Bi-parentally inherited short tandem repeat polymorphisms have been routinely used in human identity testing for about 25 years. More recently, the analysis of uni-parentally inherited markers from the human Y chromosome and mitochondrial DNA was introduced for special applications of DNA-based human identification. This article provides a brief perspective on uni-parental markers in human identity testing including forensic DNA analysis.

Characteristics and Applications

A selected and standardized set of bi-parentally inherited autosomal markers, so called short tandem repeats (STRs) or microsatellites, has become the Golden Standard in human identity testing, including forensic DNA analysis (1). Compound STR genotypes are collected as repeat number codes (“DNA profiles”) in criminal DNA databases in many countries, providing powerful tools for more effective law enforcement. The uni-parentally inherited markers are usually applied to cases where autosomal STR profiles cannot be obtained because of technical constraints or do not provide unequivocal answers (for example, when profiles overlap in mixed stain analysis).

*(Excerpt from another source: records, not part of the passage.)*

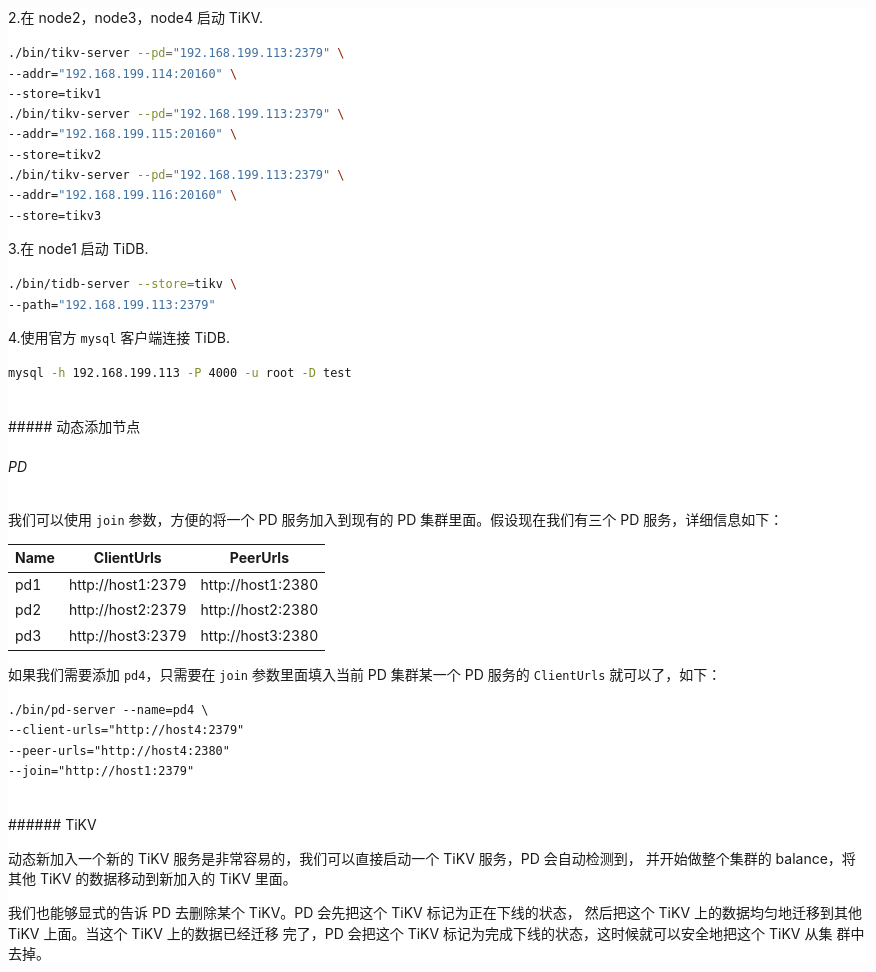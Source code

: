 2.在 node2，node3，node4 启动 TiKV.

```bash
./bin/tikv-server --pd="192.168.199.113:2379" \
--addr="192.168.199.114:20160" \
--store=tikv1
./bin/tikv-server --pd="192.168.199.113:2379" \
--addr="192.168.199.115:20160" \
--store=tikv2
./bin/tikv-server --pd="192.168.199.113:2379" \
--addr="192.168.199.116:20160" \
--store=tikv3
```

3.在 node1 启动 TiDB.

```bash
./bin/tidb-server --store=tikv \
--path="192.168.199.113:2379"
```

4.使用官方 `mysql` 客户端连接 TiDB.

```sh
mysql -h 192.168.199.113 -P 4000 -u root -D test
```

<br />
##### 动态添加节点

###### PD

我们可以使用 `join` 参数，方便的将一个 PD 服务加入到现有的 PD 集群里面。假设现在我们有三个 PD 服务，详细信息如下：

|Name|ClientUrls|PeerUrls|
|----|----------|--------|
|pd1|http://host1:2379|http://host1:2380|
|pd2|http://host2:2379|http://host2:2380|
|pd3|http://host3:2379|http://host3:2380|

如果我们需要添加 `pd4`，只需要在 `join` 参数里面填入当前 PD 集群某一个 PD 服务的 `ClientUrls` 就可以了，如下：

```
./bin/pd-server --name=pd4 \
--client-urls="http://host4:2379"
--peer-urls="http://host4:2380"
--join="http://host1:2379"
```

<br />
###### TiKV

动态新加入一个新的 TiKV 服务是非常容易的，我们可以直接启动一个 TiKV 服务，PD 会自动检测到，
并开始做整个集群的 balance，将其他 TiKV 的数据移动到新加入的 TiKV 里面。

我们也能够显式的告诉 PD 去删除某个 TiKV。PD 会先把这个 TiKV 标记为正在下线的状态，
然后把这个 TiKV 上的数据均匀地迁移到其他 TiKV 上面。当这个 TiKV 上的数据已经迁移
完了，PD 会把这个 TiKV 标记为完成下线的状态，这时候就可以安全地把这个 TiKV 从集
群中去掉。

They are sex-specific inherited markers; that is, those from the nonrecombining part of the human Y chromosome (NRY) transferred through the male germline (females do not normally carry Y chromosomes) and markers from the human mitochondrial genome transferred through the female germline (human sperm cells do not normally transmit mitochondrial DNA). Both parts of our genome are inherited in the absence of homologous recombination and thus are unchanged from one male (NRY-DNA) or female (mtDNA) generation to the next, as illustrated in (Figure 1), unless mutations occur.

Figure 1.

The recombination-free inheritance of uni-parental markers provides advantages as well as disadvantages in their applications to human identification testing including forensic analysis. A clear advantage of NRY markers is their male-specificity. DNA analysis of material from cases of sexual assault is often complicated by mixed stains that contain high ratios of female victim DNA but low ratios of male perpetrator DNA, resulting in the problem of preferential amplification of the excess female DNA during PCR and potential profile overlap when using autosomal STRs. Both problems can in principle be overcome by specifically analyzing the male DNA component with NRY markers ((Figure 2)). The suitability of NRY markers for male identification in rape cases has been demonstrated in numerous cases (2,3), including those with low or no sperm count due to the NRY detection from male epithelial cells (4). Autosomal STR analysis can be especially problematic in sexual assault cases with multiple male perpetrators, but those cases can be solved using NRY markers that can differentiate between male lineages. Clearly, the presence of any NRY marker in a DNA sample indicates the male sex of the sample donor. However, since the absence of NRY markers does not necessarily mean that the donor is a female, because of potential experimental failure, a DNA-based sex test was developed that includes markers from the amelogenin gene (5). The human amelogenin gene exists in two copies on the NRY and the X chromosome with a clearly detectable length difference (5), and is part of most commercially available kits for human identification. Unfortunately, the amelogenin test is not error-free: in those Y-chromosomal deletions that include the amelogenin gene, such males wrongly appear as females in the outcomes of such DNA tests (6). Though such deletions appear to be rare (7), they do exist in increased frequency in certain populations (8,9).

Figure 2.

Advantages of both types of uni-parental markers are also found in family testing for solving deficiency cases where putative fathers or mothers are not available for DNA analysis; the unavailable male or female can be replaced by any male or female relative in the analysis of NRY or mtDNA markers, respectively. Such applications can also include historic cases, as long as living paternal or maternal descendents are available. Prominent examples are the identification of the skeletons of Czar Nicholas II of Russia and his family using (in part) mtDNA (10,11), and the likely paternity of Thomas Jefferson of Eston Hemmings Jefferson, son of Jefferson's slave Sally Hemmings, using NRY markers (12). In the same way that uni-parental markers are used for family testing, they can be applied to identify missing persons using putative paternal or maternal relatives as reference samples (see also below) (13).